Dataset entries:

☆ ☆ ☆

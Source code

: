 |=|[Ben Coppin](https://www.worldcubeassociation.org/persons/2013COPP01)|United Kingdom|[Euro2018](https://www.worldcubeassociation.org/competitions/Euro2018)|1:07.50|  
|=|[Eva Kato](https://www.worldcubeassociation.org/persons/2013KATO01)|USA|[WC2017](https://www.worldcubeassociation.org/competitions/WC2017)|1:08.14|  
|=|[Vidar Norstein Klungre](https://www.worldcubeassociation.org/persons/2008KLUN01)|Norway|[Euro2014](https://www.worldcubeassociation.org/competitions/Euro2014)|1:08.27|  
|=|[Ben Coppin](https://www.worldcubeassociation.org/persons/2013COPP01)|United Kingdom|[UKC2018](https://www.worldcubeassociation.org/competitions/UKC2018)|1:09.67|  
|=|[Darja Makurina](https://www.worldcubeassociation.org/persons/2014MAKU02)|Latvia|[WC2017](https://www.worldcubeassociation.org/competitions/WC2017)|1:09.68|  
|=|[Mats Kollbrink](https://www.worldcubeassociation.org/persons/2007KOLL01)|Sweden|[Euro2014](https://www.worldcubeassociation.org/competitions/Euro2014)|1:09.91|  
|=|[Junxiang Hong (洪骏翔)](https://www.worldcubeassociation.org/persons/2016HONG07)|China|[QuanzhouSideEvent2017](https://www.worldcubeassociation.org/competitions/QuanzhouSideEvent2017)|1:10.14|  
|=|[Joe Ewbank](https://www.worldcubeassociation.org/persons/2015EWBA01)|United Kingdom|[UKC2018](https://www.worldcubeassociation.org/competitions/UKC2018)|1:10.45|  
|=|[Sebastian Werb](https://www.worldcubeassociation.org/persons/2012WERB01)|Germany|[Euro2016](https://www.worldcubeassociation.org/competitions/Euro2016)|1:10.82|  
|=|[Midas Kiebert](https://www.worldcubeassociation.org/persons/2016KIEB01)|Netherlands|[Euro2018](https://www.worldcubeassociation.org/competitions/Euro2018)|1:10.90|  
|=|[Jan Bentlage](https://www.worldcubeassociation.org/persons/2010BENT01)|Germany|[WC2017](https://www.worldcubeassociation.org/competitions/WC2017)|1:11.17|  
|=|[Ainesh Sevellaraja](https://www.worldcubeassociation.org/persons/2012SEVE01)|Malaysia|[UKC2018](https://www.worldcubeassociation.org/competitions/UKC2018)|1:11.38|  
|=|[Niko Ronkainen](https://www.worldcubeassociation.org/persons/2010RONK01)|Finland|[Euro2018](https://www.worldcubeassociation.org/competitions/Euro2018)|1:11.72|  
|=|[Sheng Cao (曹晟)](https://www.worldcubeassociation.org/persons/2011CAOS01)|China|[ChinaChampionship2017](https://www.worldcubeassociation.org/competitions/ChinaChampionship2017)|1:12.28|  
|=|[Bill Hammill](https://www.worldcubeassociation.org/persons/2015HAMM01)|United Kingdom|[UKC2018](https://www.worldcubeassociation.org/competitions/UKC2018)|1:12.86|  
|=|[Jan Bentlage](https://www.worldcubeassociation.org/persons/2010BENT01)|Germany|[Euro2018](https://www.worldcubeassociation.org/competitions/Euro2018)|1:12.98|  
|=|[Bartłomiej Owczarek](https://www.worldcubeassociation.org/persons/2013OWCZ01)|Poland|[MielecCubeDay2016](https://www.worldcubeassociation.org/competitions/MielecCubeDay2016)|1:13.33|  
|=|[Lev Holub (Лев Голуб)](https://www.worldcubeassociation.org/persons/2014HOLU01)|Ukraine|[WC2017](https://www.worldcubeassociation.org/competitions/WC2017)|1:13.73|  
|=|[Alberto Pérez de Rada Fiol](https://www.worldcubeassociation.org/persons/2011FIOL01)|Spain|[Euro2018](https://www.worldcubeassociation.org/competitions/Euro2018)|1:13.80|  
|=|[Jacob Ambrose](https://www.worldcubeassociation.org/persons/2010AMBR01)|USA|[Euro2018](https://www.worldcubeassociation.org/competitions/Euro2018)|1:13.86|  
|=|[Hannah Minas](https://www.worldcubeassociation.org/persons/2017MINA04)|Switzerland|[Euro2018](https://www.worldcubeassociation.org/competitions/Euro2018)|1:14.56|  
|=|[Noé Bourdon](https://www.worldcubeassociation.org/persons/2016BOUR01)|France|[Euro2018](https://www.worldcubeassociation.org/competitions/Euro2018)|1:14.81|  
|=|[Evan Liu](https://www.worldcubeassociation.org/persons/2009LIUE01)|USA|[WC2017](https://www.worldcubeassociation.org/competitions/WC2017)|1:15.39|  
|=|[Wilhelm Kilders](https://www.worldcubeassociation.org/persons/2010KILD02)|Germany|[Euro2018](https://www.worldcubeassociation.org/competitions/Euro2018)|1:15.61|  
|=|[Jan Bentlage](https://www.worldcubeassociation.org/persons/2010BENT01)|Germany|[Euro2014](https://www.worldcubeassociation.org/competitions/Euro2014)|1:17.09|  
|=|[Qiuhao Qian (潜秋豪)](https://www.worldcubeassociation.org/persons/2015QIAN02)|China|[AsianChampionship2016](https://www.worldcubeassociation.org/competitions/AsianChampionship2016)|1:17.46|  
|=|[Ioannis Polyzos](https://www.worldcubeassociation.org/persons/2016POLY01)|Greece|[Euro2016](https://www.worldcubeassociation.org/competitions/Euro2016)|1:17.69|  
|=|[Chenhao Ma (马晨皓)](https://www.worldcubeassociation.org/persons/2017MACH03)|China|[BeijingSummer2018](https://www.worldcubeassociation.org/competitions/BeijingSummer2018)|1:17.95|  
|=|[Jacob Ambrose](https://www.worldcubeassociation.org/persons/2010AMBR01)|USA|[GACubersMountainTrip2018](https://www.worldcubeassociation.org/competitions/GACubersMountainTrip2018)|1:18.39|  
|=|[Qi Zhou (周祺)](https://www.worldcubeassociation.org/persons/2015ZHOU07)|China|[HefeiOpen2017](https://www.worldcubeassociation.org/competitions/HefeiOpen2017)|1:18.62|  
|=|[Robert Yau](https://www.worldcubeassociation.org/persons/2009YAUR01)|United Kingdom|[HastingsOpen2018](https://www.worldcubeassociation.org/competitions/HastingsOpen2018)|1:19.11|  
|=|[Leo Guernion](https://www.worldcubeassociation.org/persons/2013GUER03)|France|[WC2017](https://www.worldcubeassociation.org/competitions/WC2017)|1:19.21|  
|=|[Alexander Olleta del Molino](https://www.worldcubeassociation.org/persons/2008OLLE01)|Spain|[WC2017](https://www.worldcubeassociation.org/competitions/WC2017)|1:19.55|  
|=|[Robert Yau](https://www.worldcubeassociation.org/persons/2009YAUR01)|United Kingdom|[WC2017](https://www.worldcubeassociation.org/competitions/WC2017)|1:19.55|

☆ ☆ ☆

Required action
Count each line above where the string "France" occurs. Give the number only.

Output of the task
2